Work instruction: Would you retype the listing below exactly as given?

Supplied material:
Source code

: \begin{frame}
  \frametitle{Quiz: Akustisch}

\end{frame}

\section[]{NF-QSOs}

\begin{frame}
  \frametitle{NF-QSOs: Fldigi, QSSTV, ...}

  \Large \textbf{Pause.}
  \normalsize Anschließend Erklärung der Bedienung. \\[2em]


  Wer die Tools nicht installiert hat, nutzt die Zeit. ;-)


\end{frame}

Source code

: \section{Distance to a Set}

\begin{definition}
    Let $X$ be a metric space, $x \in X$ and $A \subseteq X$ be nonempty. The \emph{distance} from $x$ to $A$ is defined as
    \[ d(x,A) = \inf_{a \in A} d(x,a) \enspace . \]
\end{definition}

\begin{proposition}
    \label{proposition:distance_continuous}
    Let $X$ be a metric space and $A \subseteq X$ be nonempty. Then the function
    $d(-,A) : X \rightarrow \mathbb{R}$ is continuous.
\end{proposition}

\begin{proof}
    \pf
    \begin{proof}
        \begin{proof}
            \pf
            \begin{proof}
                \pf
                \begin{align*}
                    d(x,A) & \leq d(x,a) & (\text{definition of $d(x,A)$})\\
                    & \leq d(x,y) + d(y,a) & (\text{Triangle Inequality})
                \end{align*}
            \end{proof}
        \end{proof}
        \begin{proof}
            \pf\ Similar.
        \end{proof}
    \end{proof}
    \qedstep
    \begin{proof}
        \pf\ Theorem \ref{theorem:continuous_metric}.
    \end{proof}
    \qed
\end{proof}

Answer space:
Source code

: \begin{frame}
  \frametitle{Quiz: Akustisch}

\end{frame}

\section[]{NF-QSOs}

\begin{frame}
  \frametitle{NF-QSOs: Fldigi, QSSTV, ...}

  \Large \textbf{Pause.}
  \normalsize Anschließend Erklärung der Bedienung. \\[2em]


  Wer die Tools nicht installiert hat, nutzt die Zeit. ;-)


\end{frame}

Source code

: \section{Distance to a Set}

\begin{definition}
    Let $X$ be a metric space, $x \in X$ and $A \subseteq X$ be nonempty. The \emph{distance} from $x$ to $A$ is defined as
    \[ d(x,A) = \inf_{a \in A} d(x,a) \enspace . \]
\end{definition}

\begin{proposition}
    \label{proposition:distance_continuous}
    Let $X$ be a metric space and $A \subseteq X$ be nonempty. Then the function
    $d(-,A) : X \rightarrow \mathbb{R}$ is continuous.
\end{proposition}

\begin{proof}
    \pf
    \begin{proof}
        \begin{proof}
            \pf
            \begin{proof}
                \pf
                \begin{align*}
                    d(x,A) & \leq d(x,a) & (\text{definition of $d(x,A)$})\\
                    & \leq d(x,y) + d(y,a) & (\text{Triangle Inequality})
                \end{align*}
            \end{proof}
        \end{proof}
        \begin{proof}
            \pf\ Similar.
        \end{proof}
    \end{proof}
    \qedstep
    \begin{proof}
        \pf\ Theorem \ref{theorem:continuous_metric}.
    \end{proof}
    \qed
\end{proof}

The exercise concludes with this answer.